「道徳の時間」学習指導案
指導者 藤 野 賢 二
平 田 洋 一
1.日 時
平成17年 9月20日(火)
第6校時
2.学 年
第3学年A組
(男子15名 女子14名 計29名)
3.主題名
人間としての生きる喜び 3−(3)
4.ねらい
人間の心の弱さや醜さを自分の問題として捉え,それを克服する強さや気高さがあることに気づかせ,人間としての生きる喜びの大切さを自覚させる。
5.資料名 償い (詩)
6.主題設定の理由
(1)主題観
中学生の時期は,人間が困難に直面したとき,それを克服する強さや気高さを持つと共に,弱さや醜さも同時にもっていることを理解できるようになってきている。

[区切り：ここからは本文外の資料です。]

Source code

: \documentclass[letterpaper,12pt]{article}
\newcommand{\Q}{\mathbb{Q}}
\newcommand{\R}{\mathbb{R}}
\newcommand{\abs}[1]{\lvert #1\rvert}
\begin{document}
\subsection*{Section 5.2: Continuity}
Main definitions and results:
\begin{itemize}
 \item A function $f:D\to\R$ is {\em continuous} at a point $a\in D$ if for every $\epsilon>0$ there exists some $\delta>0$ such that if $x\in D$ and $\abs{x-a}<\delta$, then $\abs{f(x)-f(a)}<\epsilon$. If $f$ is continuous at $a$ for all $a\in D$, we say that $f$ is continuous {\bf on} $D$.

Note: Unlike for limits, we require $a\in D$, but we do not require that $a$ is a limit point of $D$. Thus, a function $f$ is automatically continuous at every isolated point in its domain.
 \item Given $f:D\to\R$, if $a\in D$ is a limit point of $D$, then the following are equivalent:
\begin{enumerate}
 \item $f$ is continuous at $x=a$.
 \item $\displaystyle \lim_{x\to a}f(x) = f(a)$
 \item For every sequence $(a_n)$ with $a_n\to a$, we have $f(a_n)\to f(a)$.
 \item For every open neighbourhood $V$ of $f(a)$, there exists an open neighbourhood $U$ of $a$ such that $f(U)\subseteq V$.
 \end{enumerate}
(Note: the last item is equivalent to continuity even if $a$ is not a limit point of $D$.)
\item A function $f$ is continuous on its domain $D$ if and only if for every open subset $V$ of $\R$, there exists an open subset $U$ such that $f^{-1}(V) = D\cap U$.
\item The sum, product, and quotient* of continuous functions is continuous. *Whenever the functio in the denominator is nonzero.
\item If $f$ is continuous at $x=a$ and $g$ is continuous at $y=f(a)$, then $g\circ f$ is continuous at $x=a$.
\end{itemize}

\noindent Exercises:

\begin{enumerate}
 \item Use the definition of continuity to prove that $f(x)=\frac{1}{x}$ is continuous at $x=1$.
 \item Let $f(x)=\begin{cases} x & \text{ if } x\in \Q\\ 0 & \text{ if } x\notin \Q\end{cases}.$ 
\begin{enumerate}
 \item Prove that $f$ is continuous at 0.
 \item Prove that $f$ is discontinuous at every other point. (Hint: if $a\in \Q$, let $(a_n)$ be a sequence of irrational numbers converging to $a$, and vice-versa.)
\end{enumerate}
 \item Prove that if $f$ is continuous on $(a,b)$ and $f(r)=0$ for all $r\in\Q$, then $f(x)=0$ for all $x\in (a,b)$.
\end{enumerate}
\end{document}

そこでこのような時期を捉え,ありのままの人間の姿を率直に受け止め,共感的に理解し,温かい態度で接することの大切さを考えさせたい。前向きで誠実に生きる人間の姿に接することで,人間としての生きる喜びを味わわせることができる。
(2)生徒観
人間が生きていくためには,自ら考え,判断し,実行し,自分の行為の結果に責任をもち,自己の生き方に誇りをもって生きて行くことが必要である。誰しも過ちを犯してしまうものである。過ちを犯してしまったと認識したときどう対処するかで,その人の価値が決まってくる。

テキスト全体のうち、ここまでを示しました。